There used to be a time when I would have such a spark of enthusiasm when it came to life and things in it.

Lately I have noticed that I don’t have the same spark and I would like to know what happened?

There was a time that I would look at any new adventure or project and think wow this is so cool and I couldn’t wait to dig in. I would dig in so hard at times that it would encompass me, it would take my entire focus and nothing else around me mattered. I would get energized and inspired by something new.

Lately however, everything I see and hear and do is just the same. Like a routine or I have been there and done that! Mundane is a good word to explain the feeling.

Why? Why am I so cynical? Is it that I am getting older? Is it others around me? Is it just the world in general?

I have made major changes in my life in the past year but still don’t find the spark or burning fire that I use to once have.

I keep trying different things only to still feel the same way. Sometimes it makes matters worse because now I am overburdened even more because of something new I tried.

Am I the only one going through this? Is this part of life? What makes people want to go on when there doesn’t seem to ever be an end in sight or it just seems to be the same thing day after day.

Now I know some of you will say, suck it up and get off your butt and do something. Change it if you don’t like it.

It is easier said then done. I have tried and tried but feel like my hands are bound. Bound because of life, my daily life that I have to maintain because of my family. I can’t just get up and leave or start over somewhere new, it is not that simple.

What are your opinions? Do you feel this way or is it just me? Am I just burnt out? And if so what can I do about it?


( If you are reading this anywhere but my blog, you can find the original post here. )

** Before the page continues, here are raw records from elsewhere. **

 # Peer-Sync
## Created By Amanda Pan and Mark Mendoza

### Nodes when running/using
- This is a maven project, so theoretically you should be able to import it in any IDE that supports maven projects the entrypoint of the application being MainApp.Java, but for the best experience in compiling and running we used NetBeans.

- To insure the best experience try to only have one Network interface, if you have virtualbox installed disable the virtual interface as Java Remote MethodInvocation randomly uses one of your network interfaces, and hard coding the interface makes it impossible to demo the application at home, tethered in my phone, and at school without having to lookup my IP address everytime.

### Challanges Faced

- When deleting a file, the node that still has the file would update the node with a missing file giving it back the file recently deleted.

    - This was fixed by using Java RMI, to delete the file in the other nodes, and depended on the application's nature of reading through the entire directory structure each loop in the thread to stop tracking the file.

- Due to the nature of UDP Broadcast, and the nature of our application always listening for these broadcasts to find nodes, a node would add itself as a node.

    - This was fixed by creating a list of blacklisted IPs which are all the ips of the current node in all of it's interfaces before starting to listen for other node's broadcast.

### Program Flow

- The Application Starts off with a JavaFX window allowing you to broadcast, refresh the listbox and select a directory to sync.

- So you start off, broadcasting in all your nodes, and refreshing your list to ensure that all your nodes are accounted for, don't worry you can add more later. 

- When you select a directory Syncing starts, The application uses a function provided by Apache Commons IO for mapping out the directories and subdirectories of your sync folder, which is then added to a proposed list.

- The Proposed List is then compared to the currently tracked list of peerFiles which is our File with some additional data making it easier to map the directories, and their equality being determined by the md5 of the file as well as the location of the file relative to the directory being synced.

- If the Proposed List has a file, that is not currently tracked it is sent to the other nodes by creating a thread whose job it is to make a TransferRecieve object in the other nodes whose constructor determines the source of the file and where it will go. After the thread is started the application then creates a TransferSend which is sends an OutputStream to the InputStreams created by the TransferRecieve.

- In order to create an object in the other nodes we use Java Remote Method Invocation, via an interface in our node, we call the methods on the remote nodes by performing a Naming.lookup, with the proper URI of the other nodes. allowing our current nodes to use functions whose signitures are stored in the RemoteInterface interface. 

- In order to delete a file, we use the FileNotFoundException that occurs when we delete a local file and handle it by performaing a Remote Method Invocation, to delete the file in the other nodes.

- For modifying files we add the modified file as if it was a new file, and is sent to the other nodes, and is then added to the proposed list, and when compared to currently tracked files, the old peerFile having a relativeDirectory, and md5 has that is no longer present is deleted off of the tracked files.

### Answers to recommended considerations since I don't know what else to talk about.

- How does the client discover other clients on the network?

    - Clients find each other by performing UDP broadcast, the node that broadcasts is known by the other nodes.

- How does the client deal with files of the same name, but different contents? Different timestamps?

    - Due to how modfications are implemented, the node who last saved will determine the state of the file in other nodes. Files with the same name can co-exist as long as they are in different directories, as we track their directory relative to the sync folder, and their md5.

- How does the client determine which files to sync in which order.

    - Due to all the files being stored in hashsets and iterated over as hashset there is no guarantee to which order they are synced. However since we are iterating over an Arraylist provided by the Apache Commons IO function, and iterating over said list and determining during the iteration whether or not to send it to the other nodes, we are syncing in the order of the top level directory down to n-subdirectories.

6 thoughts on “Where did my spark go?

  1. I’ve been there…it’s called being overwhelmed. You say…”once I finish this, my life will be so much better and I’ll have time to do what I want”…sometimes it’s too much, but, life’s a process not a project….if you stop moving, you’ll die like a shark…it’s about using the currents to help you swim…

    • I think you might be right about the overwhelmed part. Not because I have so much work to do but I have so many things that I want to do that my head goes in too many places…

  2. I would not mind to make dramatically change. I’ve done that many time.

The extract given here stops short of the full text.